Focusing on the ridges surrounding the city, Stockholm thus saw its first modern city plan, still discernible on modern maps. The then suburban district of Norrmalm, just north of Stadsholmen, had been made a separate city with its own magistrate in 1602. This effectively made implementing any new city plan impossible as the inhabitants there refused to accept to have their homes demolished. This problem was solved in 1635 when Norrmalm was reunified with Stockholm, probably a necessary step for the planned regulations and another indication the entire development was dependent of the government and not the city itself.
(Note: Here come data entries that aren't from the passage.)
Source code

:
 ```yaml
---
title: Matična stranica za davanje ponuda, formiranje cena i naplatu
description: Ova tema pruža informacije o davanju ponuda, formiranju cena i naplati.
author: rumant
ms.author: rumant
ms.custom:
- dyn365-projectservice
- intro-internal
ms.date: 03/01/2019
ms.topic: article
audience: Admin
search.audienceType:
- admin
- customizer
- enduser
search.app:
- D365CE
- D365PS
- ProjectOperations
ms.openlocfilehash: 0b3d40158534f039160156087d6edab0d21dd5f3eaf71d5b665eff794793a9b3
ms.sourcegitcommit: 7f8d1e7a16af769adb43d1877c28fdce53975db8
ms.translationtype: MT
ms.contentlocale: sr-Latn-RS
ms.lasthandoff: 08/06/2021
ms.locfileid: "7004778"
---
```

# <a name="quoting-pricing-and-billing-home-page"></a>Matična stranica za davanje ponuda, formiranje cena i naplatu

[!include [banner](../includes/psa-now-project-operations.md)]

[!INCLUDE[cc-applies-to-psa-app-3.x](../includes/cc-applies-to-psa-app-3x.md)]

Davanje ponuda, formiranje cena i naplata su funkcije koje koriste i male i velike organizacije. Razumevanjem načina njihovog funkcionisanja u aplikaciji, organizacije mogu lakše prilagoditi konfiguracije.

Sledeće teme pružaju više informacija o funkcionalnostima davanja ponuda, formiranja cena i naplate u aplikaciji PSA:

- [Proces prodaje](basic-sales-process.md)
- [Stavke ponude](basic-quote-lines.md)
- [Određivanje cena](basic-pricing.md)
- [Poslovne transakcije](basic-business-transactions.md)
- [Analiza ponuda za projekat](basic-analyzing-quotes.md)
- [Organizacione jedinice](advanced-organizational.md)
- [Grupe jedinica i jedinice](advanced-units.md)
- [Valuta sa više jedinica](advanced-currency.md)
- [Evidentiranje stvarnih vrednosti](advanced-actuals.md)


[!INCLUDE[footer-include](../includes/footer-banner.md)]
The process was initiated by a fire in a brewery on the lower end of Kåkbrinken on September 1, 1625. The wind caught the flames and destroyed most of the buildings on the south-western part of the island—a fatei shared with many prominent buildings throughout Swedish history, in contrast to the unprecedented and enterprising spirit that followed. No surviving documents tells who made what decision, but certain is the government wanted to see a major face lift, and in a letter related to the fire the following year, the king mentions plans ordered by himself (afritningh och scampelun, vi nådigst hafve göra låtidt). Nevertheless, this resulted in the first regulation of Stadsholmen. West of Västerlånggatan two new boulevard-like streets were created—Stora Nygatan and Lilla Nygatan—and along the eastern waterfront the medieval wall was replaced by a row of prestigious palaces—Skeppsbron.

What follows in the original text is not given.